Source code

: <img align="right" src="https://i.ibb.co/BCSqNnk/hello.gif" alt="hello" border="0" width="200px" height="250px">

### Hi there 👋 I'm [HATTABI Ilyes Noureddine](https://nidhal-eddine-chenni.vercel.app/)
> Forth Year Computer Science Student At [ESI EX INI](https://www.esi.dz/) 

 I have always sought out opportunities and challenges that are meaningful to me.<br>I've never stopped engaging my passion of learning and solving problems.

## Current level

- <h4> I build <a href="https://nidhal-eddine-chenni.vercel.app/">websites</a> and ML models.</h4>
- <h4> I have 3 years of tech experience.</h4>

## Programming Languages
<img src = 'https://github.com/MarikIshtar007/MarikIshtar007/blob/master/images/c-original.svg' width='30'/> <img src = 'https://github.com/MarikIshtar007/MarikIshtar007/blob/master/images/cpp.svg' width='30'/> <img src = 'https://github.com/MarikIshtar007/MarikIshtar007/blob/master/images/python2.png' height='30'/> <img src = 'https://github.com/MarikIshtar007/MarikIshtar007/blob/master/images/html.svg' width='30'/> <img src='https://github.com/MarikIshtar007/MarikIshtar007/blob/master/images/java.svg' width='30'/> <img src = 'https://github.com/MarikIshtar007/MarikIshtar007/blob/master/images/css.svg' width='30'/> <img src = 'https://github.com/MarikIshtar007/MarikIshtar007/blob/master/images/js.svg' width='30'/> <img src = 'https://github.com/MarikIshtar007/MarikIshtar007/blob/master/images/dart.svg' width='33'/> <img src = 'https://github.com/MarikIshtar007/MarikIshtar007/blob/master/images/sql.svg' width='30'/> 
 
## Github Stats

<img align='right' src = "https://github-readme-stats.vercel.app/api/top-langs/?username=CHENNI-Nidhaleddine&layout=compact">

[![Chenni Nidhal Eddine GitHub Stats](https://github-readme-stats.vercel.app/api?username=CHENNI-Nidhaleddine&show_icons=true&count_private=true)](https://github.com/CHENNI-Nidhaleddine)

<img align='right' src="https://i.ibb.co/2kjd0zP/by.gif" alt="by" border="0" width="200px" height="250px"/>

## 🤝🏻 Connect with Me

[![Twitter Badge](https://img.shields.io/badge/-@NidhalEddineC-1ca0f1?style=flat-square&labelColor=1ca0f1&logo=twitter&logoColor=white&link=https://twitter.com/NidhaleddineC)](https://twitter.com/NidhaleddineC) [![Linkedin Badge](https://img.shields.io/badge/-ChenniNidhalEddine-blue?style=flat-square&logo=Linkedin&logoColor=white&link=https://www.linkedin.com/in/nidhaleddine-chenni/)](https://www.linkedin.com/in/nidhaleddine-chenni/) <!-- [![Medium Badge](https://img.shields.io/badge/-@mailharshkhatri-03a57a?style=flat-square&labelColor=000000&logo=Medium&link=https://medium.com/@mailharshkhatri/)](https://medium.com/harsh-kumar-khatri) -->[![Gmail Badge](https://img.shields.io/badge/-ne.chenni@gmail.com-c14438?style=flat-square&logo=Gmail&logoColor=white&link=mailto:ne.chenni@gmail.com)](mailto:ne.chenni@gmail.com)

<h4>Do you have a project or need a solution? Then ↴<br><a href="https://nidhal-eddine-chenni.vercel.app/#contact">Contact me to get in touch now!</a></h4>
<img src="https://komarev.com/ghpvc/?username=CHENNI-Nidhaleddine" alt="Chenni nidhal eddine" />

--

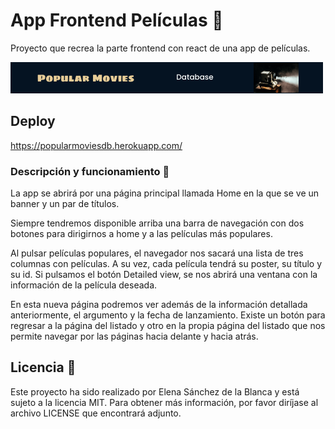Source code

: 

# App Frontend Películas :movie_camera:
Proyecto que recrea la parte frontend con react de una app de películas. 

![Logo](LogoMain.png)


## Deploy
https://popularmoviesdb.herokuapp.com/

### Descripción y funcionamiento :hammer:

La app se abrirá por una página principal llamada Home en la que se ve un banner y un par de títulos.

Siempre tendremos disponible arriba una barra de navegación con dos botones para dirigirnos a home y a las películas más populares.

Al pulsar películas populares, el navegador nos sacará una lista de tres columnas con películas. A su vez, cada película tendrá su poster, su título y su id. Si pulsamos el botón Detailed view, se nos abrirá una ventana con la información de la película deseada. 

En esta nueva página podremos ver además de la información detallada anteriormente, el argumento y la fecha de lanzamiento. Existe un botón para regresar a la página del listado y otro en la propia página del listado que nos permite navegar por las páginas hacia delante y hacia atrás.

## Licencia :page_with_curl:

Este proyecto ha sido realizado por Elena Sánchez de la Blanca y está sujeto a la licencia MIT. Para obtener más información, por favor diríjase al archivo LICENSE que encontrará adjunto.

--

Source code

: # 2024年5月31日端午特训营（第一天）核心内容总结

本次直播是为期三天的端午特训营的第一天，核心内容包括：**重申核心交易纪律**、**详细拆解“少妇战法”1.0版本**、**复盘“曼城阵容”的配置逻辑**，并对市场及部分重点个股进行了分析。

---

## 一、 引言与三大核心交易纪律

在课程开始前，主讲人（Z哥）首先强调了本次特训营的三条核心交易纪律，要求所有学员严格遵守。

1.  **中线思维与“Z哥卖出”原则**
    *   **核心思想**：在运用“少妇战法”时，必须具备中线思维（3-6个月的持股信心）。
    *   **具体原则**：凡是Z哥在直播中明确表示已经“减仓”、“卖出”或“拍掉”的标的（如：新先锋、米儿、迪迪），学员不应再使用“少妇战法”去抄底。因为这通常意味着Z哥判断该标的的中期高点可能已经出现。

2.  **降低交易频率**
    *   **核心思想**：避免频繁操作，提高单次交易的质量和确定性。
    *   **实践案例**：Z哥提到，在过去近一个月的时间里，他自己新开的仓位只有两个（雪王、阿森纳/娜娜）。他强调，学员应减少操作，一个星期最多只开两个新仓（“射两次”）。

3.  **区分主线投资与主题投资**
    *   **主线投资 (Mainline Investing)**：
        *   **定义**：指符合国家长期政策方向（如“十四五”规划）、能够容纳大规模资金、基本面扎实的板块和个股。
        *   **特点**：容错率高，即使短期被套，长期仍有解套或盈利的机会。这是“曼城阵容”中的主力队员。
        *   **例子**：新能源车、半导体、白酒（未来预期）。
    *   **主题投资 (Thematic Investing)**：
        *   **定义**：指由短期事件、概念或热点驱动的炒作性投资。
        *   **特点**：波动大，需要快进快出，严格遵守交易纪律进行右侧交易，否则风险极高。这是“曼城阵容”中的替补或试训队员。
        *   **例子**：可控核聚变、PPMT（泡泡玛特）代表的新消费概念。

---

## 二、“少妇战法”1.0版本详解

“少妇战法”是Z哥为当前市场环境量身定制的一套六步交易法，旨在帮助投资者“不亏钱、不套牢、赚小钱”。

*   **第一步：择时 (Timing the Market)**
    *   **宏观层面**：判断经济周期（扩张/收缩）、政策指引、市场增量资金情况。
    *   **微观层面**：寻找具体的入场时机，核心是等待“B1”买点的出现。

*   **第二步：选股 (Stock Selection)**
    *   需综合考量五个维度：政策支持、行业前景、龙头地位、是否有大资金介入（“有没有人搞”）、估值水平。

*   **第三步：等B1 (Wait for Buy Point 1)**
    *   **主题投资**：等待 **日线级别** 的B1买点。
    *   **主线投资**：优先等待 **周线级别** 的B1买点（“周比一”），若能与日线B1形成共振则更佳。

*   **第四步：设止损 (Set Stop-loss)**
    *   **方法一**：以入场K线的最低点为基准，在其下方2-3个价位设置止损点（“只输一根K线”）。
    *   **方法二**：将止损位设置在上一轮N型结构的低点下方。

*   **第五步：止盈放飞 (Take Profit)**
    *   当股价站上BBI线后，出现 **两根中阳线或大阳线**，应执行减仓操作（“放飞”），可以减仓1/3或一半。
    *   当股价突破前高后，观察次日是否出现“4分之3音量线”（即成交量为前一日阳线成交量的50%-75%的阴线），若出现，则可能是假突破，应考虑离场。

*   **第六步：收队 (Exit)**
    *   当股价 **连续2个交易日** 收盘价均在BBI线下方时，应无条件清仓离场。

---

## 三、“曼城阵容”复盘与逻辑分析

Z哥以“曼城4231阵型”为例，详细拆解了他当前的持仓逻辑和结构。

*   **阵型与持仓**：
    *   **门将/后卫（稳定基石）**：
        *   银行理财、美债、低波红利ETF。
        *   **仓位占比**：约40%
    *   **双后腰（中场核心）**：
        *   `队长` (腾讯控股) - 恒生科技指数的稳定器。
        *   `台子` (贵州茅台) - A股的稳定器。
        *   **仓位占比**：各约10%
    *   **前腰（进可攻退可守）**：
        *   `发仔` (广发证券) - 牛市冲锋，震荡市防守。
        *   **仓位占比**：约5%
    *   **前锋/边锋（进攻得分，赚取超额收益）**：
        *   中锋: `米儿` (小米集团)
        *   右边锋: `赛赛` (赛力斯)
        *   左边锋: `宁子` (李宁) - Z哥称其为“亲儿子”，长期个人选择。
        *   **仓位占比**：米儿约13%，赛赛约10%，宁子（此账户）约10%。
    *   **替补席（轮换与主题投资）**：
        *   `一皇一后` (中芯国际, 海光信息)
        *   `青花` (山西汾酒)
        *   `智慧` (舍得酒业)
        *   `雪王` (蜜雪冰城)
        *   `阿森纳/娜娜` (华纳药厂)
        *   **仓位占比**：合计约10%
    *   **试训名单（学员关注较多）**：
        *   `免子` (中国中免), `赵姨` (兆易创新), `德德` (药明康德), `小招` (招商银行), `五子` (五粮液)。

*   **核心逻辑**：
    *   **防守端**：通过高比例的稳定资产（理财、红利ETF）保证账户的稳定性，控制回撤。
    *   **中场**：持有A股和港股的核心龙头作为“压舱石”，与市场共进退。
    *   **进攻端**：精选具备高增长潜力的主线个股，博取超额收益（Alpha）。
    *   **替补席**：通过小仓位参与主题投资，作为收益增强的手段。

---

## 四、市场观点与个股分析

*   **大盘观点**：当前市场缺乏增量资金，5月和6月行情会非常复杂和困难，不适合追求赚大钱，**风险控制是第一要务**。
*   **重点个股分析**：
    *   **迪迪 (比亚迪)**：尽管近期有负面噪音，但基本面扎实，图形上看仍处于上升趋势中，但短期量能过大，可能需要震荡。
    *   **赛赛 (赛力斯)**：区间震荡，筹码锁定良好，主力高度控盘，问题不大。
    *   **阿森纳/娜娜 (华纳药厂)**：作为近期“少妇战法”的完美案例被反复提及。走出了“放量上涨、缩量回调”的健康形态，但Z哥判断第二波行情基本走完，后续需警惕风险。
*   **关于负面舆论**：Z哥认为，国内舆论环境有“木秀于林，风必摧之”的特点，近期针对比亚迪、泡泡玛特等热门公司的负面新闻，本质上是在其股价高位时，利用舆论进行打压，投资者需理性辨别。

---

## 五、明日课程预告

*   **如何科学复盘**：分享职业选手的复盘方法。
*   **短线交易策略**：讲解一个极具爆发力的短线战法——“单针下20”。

What the task requires >> Determine how many lines in the data contain the string "华纳药厂", and give the number only.

Solution to the exercise >> 2